第九章:秘密に触れる影
施設の廊下を歩いていた惇也は、職員用掲示板の前で足を止めた。
そこには来週からの勤務シフトと、見慣れない名前――新任の生活支援員・安藤梨奈――が貼られていた。
その日の午後、惇也は中庭で澪と話していた。
澪は白いリボンを手首に巻き、ゆっくりと編み込むように指で遊んでいる。
それは、惇也にとってはただの仕草ではなく、“今は距離を置いて”という合図だった。
そこへ、背後から明るい声が飛んだ。
「あ、澪ちゃん! それかわいいね。

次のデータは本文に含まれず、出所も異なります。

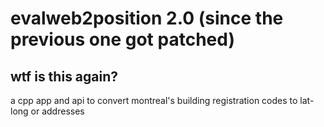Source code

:# evalweb2position 2.0 (since the previous one got patched)
## wtf is this again?
a cpp app and api to convert montreal's building registration codes to lat-long or addresses
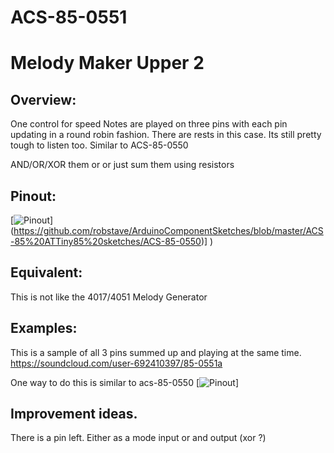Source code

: # ACS-85-0551
Melody Maker Upper 2
==============

## Overview:
One control for speed
Notes are played on three pins with each pin updating in a round robin fashion.
There are rests in this case.  Its still pretty tough to listen too.
Similar to ACS-85-0550

AND/OR/XOR them or or just sum them using resistors


## Pinout:
[![Pinout](https://github.com/robstave/ArduinoComponentSketches/blob/master/ACS-85%20ATTiny85%20sketches/ACS-85-0551/images/acs-85-0551.png)] (https://github.com/robstave/ArduinoComponentSketches/blob/master/ACS-85%20ATTiny85%20sketches/ACS-85-0550)] )

## Equivalent:
This is not like the 4017/4051 Melody Generator

## Examples:
This is a sample of all 3 pins summed up and playing at the same time.
https://soundcloud.com/user-692410397/85-0551a


One way to do this is similar to acs-85-0550
[![Pinout](https://github.com/robstave/ArduinoComponentSketches/blob/master/ACS-85%20ATTiny85%20sketches/ACS-85-0550/images/ACS-85-0550-example.png)] 


## Improvement ideas.
There is a pin left.  Either as a mode input or and output (xor ?)


 

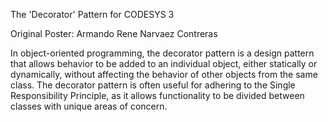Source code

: 
The 'Decorator' Pattern for CODESYS 3

Original Poster: Armando Rene Narvaez Contreras

In object-oriented programming, the decorator pattern is a design pattern that allows behavior to be added to an individual object, either statically or dynamically, without affecting the behavior of other objects from the same class. The decorator pattern is often useful for adhering to the Single Responsibility Principle, as it allows functionality to be divided between classes with unique areas of concern.
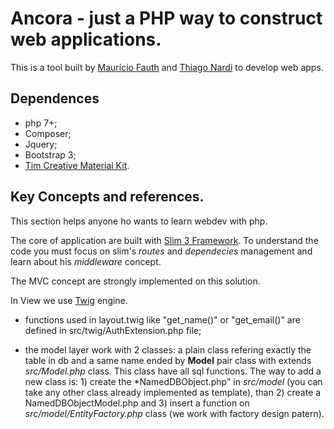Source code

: # Ancora - just a PHP way to construct web applications.

This is a tool built by [Maurício Fauth](https://github.com/mauriciofauth) and [Thiago Nardi](https://github.com/thnardi) to develop web apps.

## Dependences

 - php 7+;
 - Composer;
 - Jquery;
 - Bootstrap 3;
 - [Tim Creative Material Kit](https://github.com/timcreative).


## Key Concepts and references.

This section helps anyone ho wants to learn webdev with php.

The core of application are built with [Slim 3 Framework](https://www.slimframework.com). To understand the code you must focus on slim's *routes* and *dependecies* management and learn about his *middleware* concept.

The MVC concept are strongly implemented on this solution.

In View we use [Twig](https://twig.symfony.com/) engine.

 - functions used in layout.twig like "get_name()" or "get_email()" are defined in src/twig/AuthExtension.php file;

 - the model layer work with 2 classes: a plain class refering exactly the table in db and a same name ended by **Model** pair class with extends *src/Model.php* class. This class have all sql functions. The way to add a new class is: 1) create the *NamedDBObject.php" in *src/model* (you can take any other class already implemented as template), than 2) create a NamedDBObjectModel.php and 3) insert a function on *src/model/EntityFactory.php* class (we work with factory design patern).
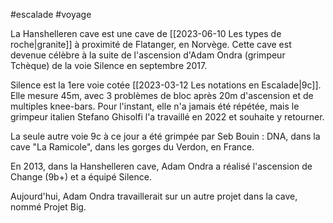 #escalade #voyage 

La Hanshelleren cave est une cave de [[2023-06-10 Les types de roche|granite]] à proximité de Flatanger, en Norvège. Cette cave est devenue célèbre à la suite de l'ascension d'Adam Ondra (grimpeur Tchèque) de la voie Silence en septembre 2017. 

Silence est la 1ere voie cotée [[2023-03-12 Les notations en Escalade|9c]]. Elle mesure 45m, avec 3 problèmes de bloc après 20m d'ascension et de multiples knee-bars. Pour l'instant, elle n'a jamais été répétée, mais le grimpeur italien Stefano Ghisolfi l'a travaillé en 2022 et souhaite y retourner.

La seule autre voie 9c à ce jour a été grimpée par Seb Bouin : DNA, dans la cave "La Ramicole", dans les gorges du Verdon, en France.

En 2013, dans la Hanshelleren cave, Adam Ondra a réalisé l'ascension de Change (9b+) et a équipé Silence.

Aujourd'hui, Adam Ondra travaillerait sur un autre projet dans la cave, nommé Projet Big.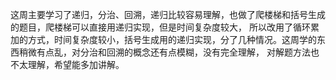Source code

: 这周主要学习了递归，分治、回溯，递归比较容易理解，也做了爬楼梯和括号生成的题目，爬楼梯可以直接用递归实现，但是时间复杂度较大，
所以改用了循环累加的方式，时间复杂度较小，括号生成用的递归实现，分了几种情况。这周学的东西稍微有点乱，对分治和回溯的概念还有点模糊，没有完全理解，
对解题方法也不太理解，希望能多加讲解。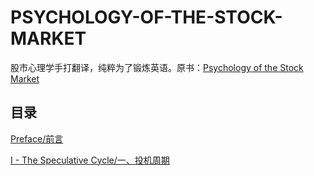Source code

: # PSYCHOLOGY-OF-THE-STOCK-MARKET
股市心理学手打翻译，纯粹为了锻炼英语。原书：[Psychology of the Stock Market](https://stockmarketobservations.files.wordpress.com/2013/02/psychology-of-the-stock-market-by-g-c-selden.pdf) 

## 目录
[Preface/前言](https://github.com/bifrostx/PSYCHOLOGY-OF-THE-STOCK-MARKET/blob/master/00_preface.md)

[I - The Speculative Cycle/一、投机周期](https://github.com/bifrostx/PSYCHOLOGY-OF-THE-STOCK-MARKET/wiki/I---The-Speculative-Cycle)
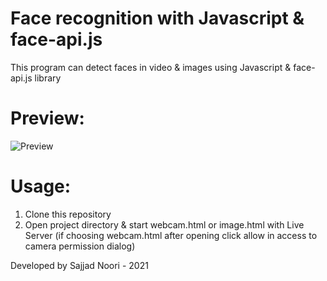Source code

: # Face recognition with Javascript & face-api.js

This program can detect faces in video & images using Javascript & face-api.js library

# Preview:
![Preview](https://s21.picofile.com/file/8444284192/face_api.PNG)

# Usage:
1. Clone this repository
2. Open project directory & start webcam.html or image.html with Live Server (if choosing webcam.html after opening click allow in access to camera permission dialog)

Developed by Sajjad Noori - 2021
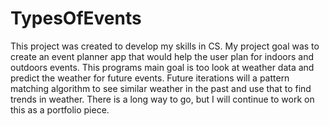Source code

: # TypesOfEvents
This project was created to develop my skills in CS. My project goal was to create an event planner app that would help the user plan for indoors and outdoors events. This programs main goal is too look at weather data and predict the weather for future events. Future iterations will a pattern matching algorithm to see similar weather in the past and use that to find trends in weather. There is a long way to go, but I will continue to work on this as a portfolio piece. 
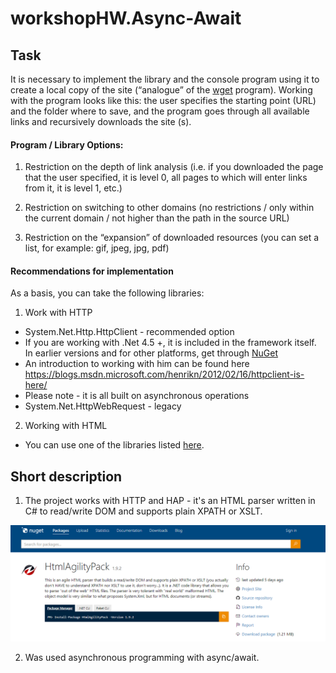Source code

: # workshopHW.Async-Await

## Task
It is necessary to implement the library and the console program using it to create a local copy of the site (“analogue” of the [wget](https://ru.wikipedia.org/wiki/Wget) program).
Working with the program looks like this: the user specifies the starting point (URL) and the folder where to save, and the program goes through all available links and recursively downloads the site (s).

#### Program / Library Options:

 1. Restriction on the depth of link analysis (i.e. if you downloaded the page that the user specified, it is level 0, all pages to which will enter links from it, it is level 1, etc.)
  
 2. Restriction on switching to other domains (no restrictions / only within the current domain / not higher than the path in the source URL)
  
 3. Restriction on the “expansion” of downloaded resources (you can set a list, for example: gif, jpeg, jpg, pdf)
  
#### Recommendations for implementation
As a basis, you can take the following libraries:
 1. Work with HTTP 
   - System.Net.Http.HttpClient - recommended option
   - If you are working with .Net 4.5 +, it is included in the framework itself. In earlier versions and for other platforms, get through [NuGet](https://www.nuget.org/packages/Microsoft.Net.Http)
   - An introduction to working with him can be found here https://blogs.msdn.microsoft.com/henrikn/2012/02/16/httpclient-is-here/
   - Please note - it is all built on asynchronous operations
   - System.Net.HttpWebRequest - legacy

 2. Working with HTML
   - You can use one of the libraries listed [here](https://ru.stackoverflow.com/questions/420354/%D0%9A%D0%B0%D0%BA-%D1%80%D0%B0%D1%81%D0%BF%D0%B0%D1%80%D1%81%D0%B8%D1%82%D1%8C-html-%D0%B2-net/450586).

## Short description

1. The project works with HTTP and HAP - it's an HTML parser written in C# to read/write DOM and supports plain XPATH or XSLT.

![Screenshot](screenshot.png)

2. Was used asynchronous programming with async/await.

手作り?」
振り向くと、若い女性職員が立っていた。
胸元の名札には「安藤梨奈」と書かれている。
人懐っこい笑顔で、澪の手首を覗き込む。
「あ、この刺繍、“MIO”って……自分でやったの?」
澪はぬいぐるみを抱きしめ、顔を逸らした。
しかし梨奈は悪気なく、さらに問いかける。
「ねえ、これ何の意味があるの? おしゃれ?」
その瞬間、惇也の背筋がわずかに強張った。
リボンの意味は二人だけの秘密――外の人間に知られたくない、絶対の約束だった。
「それは……澪が気分でつけてるだけだよ」
惇也は努めて軽く答えたが、梨奈はまだ興味深そうに澪の手首を見ていた。
そして何気なく、指先を伸ばし――リボンに触れようとした。
「触らないで!」
思わず惇也の声が鋭くなった。
梨奈は驚いたように手を引っ込め、軽く笑ってその場を去った。
澪はしばらく俯いたままだったが、やがてリボンをゆっくりと外し、惇也の膝の上に置いた。
その仕草は、まるで「もう意味が壊れた」と言っているようだった。
惇也は何も言えなかった。
秘密を守ることの難しさと、その脆さを痛感しながら――。